Stored items:
• • • •

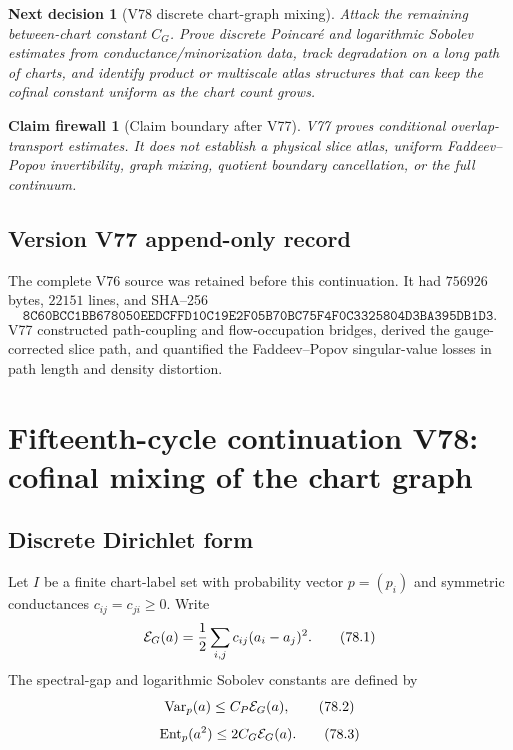 \documentclass[11pt]{article}
\newtheorem{firewall}[theorem]{Claim firewall}
\newtheorem{decision}[theorem]{Next decision}
\theoremstyle{remark}
\begin{document}
\begin{decision}[V78 discrete chart-graph mixing]
\label{dec:v15v77-next}
Attack the remaining between-chart constant \(C_G\).  Prove
discrete Poincar\'e and logarithmic Sobolev estimates from
conductance/minorization data, track degradation on a long path of
charts, and identify product or multiscale atlas structures that
can keep the cofinal constant uniform as the chart count grows.
\end{decision}

\begin{firewall}[Claim boundary after V77]
\label{fire:v15v77}
V77 proves conditional overlap-transport estimates.  It does not
establish a physical slice atlas, uniform Faddeev--Popov
invertibility, graph mixing, quotient boundary cancellation, or
the full continuum.
\end{firewall}

\section*{Version V77 append-only record}
The complete V76 source was retained before this continuation.  It
had \(756926\) bytes, \(22151\) lines, and SHA--256
\[
 \texttt{8C60BCC1BB678050EEDCFFD10C19E2F05B70BC75F4F0C3325804D3BA395DB1D3}.
\]
V77 constructed path-coupling and flow-occupation bridges, derived
the gauge-corrected slice path, and quantified the
Faddeev--Popov singular-value losses in path length and density
distortion.

\chapter{Fifteenth-cycle continuation V78: cofinal mixing of the chart graph}
\label{sec:v15v78}

\section{Discrete Dirichlet form}

Let \(I\) be a finite chart-label set with probability vector
\(p=(p_i)\) and symmetric conductances \(c_{ij}=c_{ji}\geq0\).
Write
\[
 {\cal E}_G(a)
 =
 \frac12\sum_{i,j}c_{ij}(a_i-a_j)^2.                  \tag{78.1}
\]
The spectral-gap and logarithmic Sobolev constants are defined by
\[
 \operatorname{Var}_p(a)
 \leq C_P{\cal E}_G(a),                               \tag{78.2}
\]
\[
 \operatorname{Ent}_p(a^2)
 \leq2C_G{\cal E}_G(a).                               \tag{78.3}
\]
\end{document}
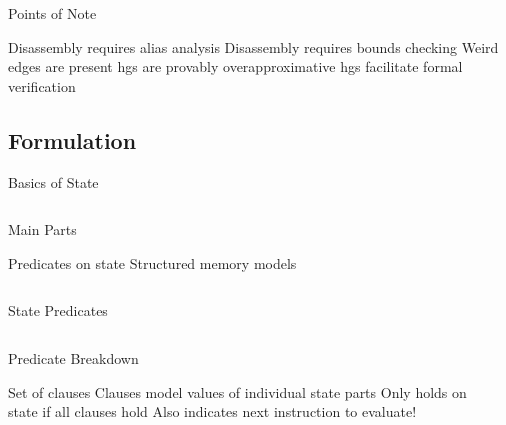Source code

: \begin{frame}{Points of Note}
  \begin{outline}
    \1 Disassembly requires alias analysis
    \1 Disassembly requires bounds checking
    \1 Weird edges are present
    \1 \Glspl{hg} are provably overapproximative
    \1 \Glspl{hg} facilitate formal verification
  \end{outline}
\end{frame}

\subsection{Formulation}

\begin{frame}{Basics of State}
  \begin{columns}
    \begin{block}{Main Parts}
      \begin{outline}[enumerate]
        \1 \alert{Predicates} on state
        \1 Structured \alert{memory models}
      \end{outline}
    \end{block}

  \end{columns}
\end{frame}

\begin{frame}{State Predicates}
  \begin{columns}
    \begin{block}{Predicate Breakdown}
      \begin{outline}
        \1 Set of \alert{clauses}
        \1 Clauses model values of individual \alert{state parts}
        \1 Only holds on state if all clauses hold
        \1 Also indicates next instruction to evaluate!
      \end{outline}
    \end{block}

    \begin{example}[Predicate]
    \end{example}
  \end{columns}
\end{frame}

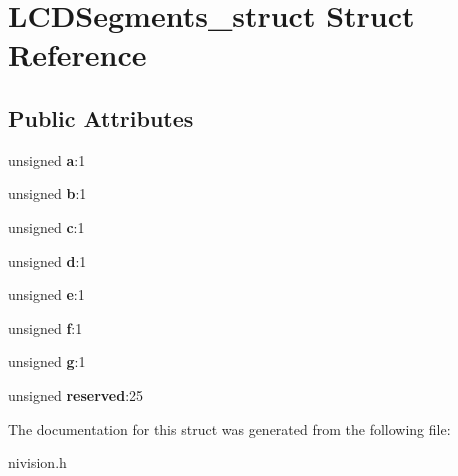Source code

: \hypertarget{structLCDSegments__struct}{\section{\-L\-C\-D\-Segments\-\_\-struct \-Struct \-Reference}
\label{structLCDSegments__struct}
}
\subsection*{\-Public \-Attributes}
\begin{DoxyCompactItemize}
\item 
\hypertarget{structLCDSegments__struct_ad0992c4d20b0deedf72a5f6da9807442}{unsigned {\bfseries a}\-:1}\label{structLCDSegments__struct_ad0992c4d20b0deedf72a5f6da9807442}

\item 
\hypertarget{structLCDSegments__struct_a8e56fb087d3fc7a8b2dc9b3c5e47b1c4}{unsigned {\bfseries b}\-:1}\label{structLCDSegments__struct_a8e56fb087d3fc7a8b2dc9b3c5e47b1c4}

\item 
\hypertarget{structLCDSegments__struct_a4cb2e9b683f2dba54db8a9fea9284955}{unsigned {\bfseries c}\-:1}\label{structLCDSegments__struct_a4cb2e9b683f2dba54db8a9fea9284955}

\item 
\hypertarget{structLCDSegments__struct_acacc4a4b025fc4a2e6738ca80a283929}{unsigned {\bfseries d}\-:1}\label{structLCDSegments__struct_acacc4a4b025fc4a2e6738ca80a283929}

\item 
\hypertarget{structLCDSegments__struct_a8af46cabd3ee9c9242e42f79809b8e5e}{unsigned {\bfseries e}\-:1}\label{structLCDSegments__struct_a8af46cabd3ee9c9242e42f79809b8e5e}

\item 
\hypertarget{structLCDSegments__struct_a843b60988db8efa6c5fef4e986306d80}{unsigned {\bfseries f}\-:1}\label{structLCDSegments__struct_a843b60988db8efa6c5fef4e986306d80}

\item 
\hypertarget{structLCDSegments__struct_a21f91e9e7b539e470c7d4117efdd6579}{unsigned {\bfseries g}\-:1}\label{structLCDSegments__struct_a21f91e9e7b539e470c7d4117efdd6579}

\item 
\hypertarget{structLCDSegments__struct_aae144e3a95d1a95d16485c4112ccbbc5}{unsigned {\bfseries reserved}\-:25}\label{structLCDSegments__struct_aae144e3a95d1a95d16485c4112ccbbc5}

\end{DoxyCompactItemize}


\-The documentation for this struct was generated from the following file\-:\begin{DoxyCompactItemize}
\item 
nivision.\-h\end{DoxyCompactItemize}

• • • •

■ What the task requires
Give back the records exactly, minus any pictures.

■ Solution to the problem
 \documentclass[11pt]{article}
\newtheorem{firewall}[theorem]{Claim firewall}
\newtheorem{decision}[theorem]{Next decision}
\theoremstyle{remark}
\begin{document}
\begin{decision}[V78 discrete chart-graph mixing]
\label{dec:v15v77-next}
Attack the remaining between-chart constant \(C_G\).  Prove
discrete Poincar\'e and logarithmic Sobolev estimates from
conductance/minorization data, track degradation on a long path of
charts, and identify product or multiscale atlas structures that
can keep the cofinal constant uniform as the chart count grows.
\end{decision}

\begin{firewall}[Claim boundary after V77]
\label{fire:v15v77}
V77 proves conditional overlap-transport estimates.  It does not
establish a physical slice atlas, uniform Faddeev--Popov
invertibility, graph mixing, quotient boundary cancellation, or
the full continuum.
\end{firewall}

\section*{Version V77 append-only record}
The complete V76 source was retained before this continuation.  It
had \(756926\) bytes, \(22151\) lines, and SHA--256
\[
 \texttt{8C60BCC1BB678050EEDCFFD10C19E2F05B70BC75F4F0C3325804D3BA395DB1D3}.
\]
V77 constructed path-coupling and flow-occupation bridges, derived
the gauge-corrected slice path, and quantified the
Faddeev--Popov singular-value losses in path length and density
distortion.

\chapter{Fifteenth-cycle continuation V78: cofinal mixing of the chart graph}
\label{sec:v15v78}

\section{Discrete Dirichlet form}

Let \(I\) be a finite chart-label set with probability vector
\(p=(p_i)\) and symmetric conductances \(c_{ij}=c_{ji}\geq0\).
Write
\[
 {\cal E}_G(a)
 =
 \frac12\sum_{i,j}c_{ij}(a_i-a_j)^2.                  \tag{78.1}
\]
The spectral-gap and logarithmic Sobolev constants are defined by
\[
 \operatorname{Var}_p(a)
 \leq C_P{\cal E}_G(a),                               \tag{78.2}
\]
\[
 \operatorname{Ent}_p(a^2)
 \leq2C_G{\cal E}_G(a).                               \tag{78.3}
\]
\end{document}
Source code

: \begin{frame}{Points of Note}
  \begin{outline}
    \1 Disassembly requires alias analysis
    \1 Disassembly requires bounds checking
    \1 Weird edges are present
    \1 \Glspl{hg} are provably overapproximative
    \1 \Glspl{hg} facilitate formal verification
  \end{outline}
\end{frame}

\subsection{Formulation}

\begin{frame}{Basics of State}
  \begin{columns}
    \begin{block}{Main Parts}
      \begin{outline}[enumerate]
        \1 \alert{Predicates} on state
        \1 Structured \alert{memory models}
      \end{outline}
    \end{block}

  \end{columns}
\end{frame}

\begin{frame}{State Predicates}
  \begin{columns}
    \begin{block}{Predicate Breakdown}
      \begin{outline}
        \1 Set of \alert{clauses}
        \1 Clauses model values of individual \alert{state parts}
        \1 Only holds on state if all clauses hold
        \1 Also indicates next instruction to evaluate!
      \end{outline}
    \end{block}

    \begin{example}[Predicate]
    \end{example}
  \end{columns}
\end{frame}

Source code

: \hypertarget{structLCDSegments__struct}{\section{\-L\-C\-D\-Segments\-\_\-struct \-Struct \-Reference}
\label{structLCDSegments__struct}
}
\subsection*{\-Public \-Attributes}
\begin{DoxyCompactItemize}
\item 
\hypertarget{structLCDSegments__struct_ad0992c4d20b0deedf72a5f6da9807442}{unsigned {\bfseries a}\-:1}\label{structLCDSegments__struct_ad0992c4d20b0deedf72a5f6da9807442}

\item 
\hypertarget{structLCDSegments__struct_a8e56fb087d3fc7a8b2dc9b3c5e47b1c4}{unsigned {\bfseries b}\-:1}\label{structLCDSegments__struct_a8e56fb087d3fc7a8b2dc9b3c5e47b1c4}

\item 
\hypertarget{structLCDSegments__struct_a4cb2e9b683f2dba54db8a9fea9284955}{unsigned {\bfseries c}\-:1}\label{structLCDSegments__struct_a4cb2e9b683f2dba54db8a9fea9284955}

\item 
\hypertarget{structLCDSegments__struct_acacc4a4b025fc4a2e6738ca80a283929}{unsigned {\bfseries d}\-:1}\label{structLCDSegments__struct_acacc4a4b025fc4a2e6738ca80a283929}

\item 
\hypertarget{structLCDSegments__struct_a8af46cabd3ee9c9242e42f79809b8e5e}{unsigned {\bfseries e}\-:1}\label{structLCDSegments__struct_a8af46cabd3ee9c9242e42f79809b8e5e}

\item 
\hypertarget{structLCDSegments__struct_a843b60988db8efa6c5fef4e986306d80}{unsigned {\bfseries f}\-:1}\label{structLCDSegments__struct_a843b60988db8efa6c5fef4e986306d80}

\item 
\hypertarget{structLCDSegments__struct_a21f91e9e7b539e470c7d4117efdd6579}{unsigned {\bfseries g}\-:1}\label{structLCDSegments__struct_a21f91e9e7b539e470c7d4117efdd6579}

\item 
\hypertarget{structLCDSegments__struct_aae144e3a95d1a95d16485c4112ccbbc5}{unsigned {\bfseries reserved}\-:25}\label{structLCDSegments__struct_aae144e3a95d1a95d16485c4112ccbbc5}

\end{DoxyCompactItemize}


\-The documentation for this struct was generated from the following file\-:\begin{DoxyCompactItemize}
\item 
nivision.\-h\end{DoxyCompactItemize}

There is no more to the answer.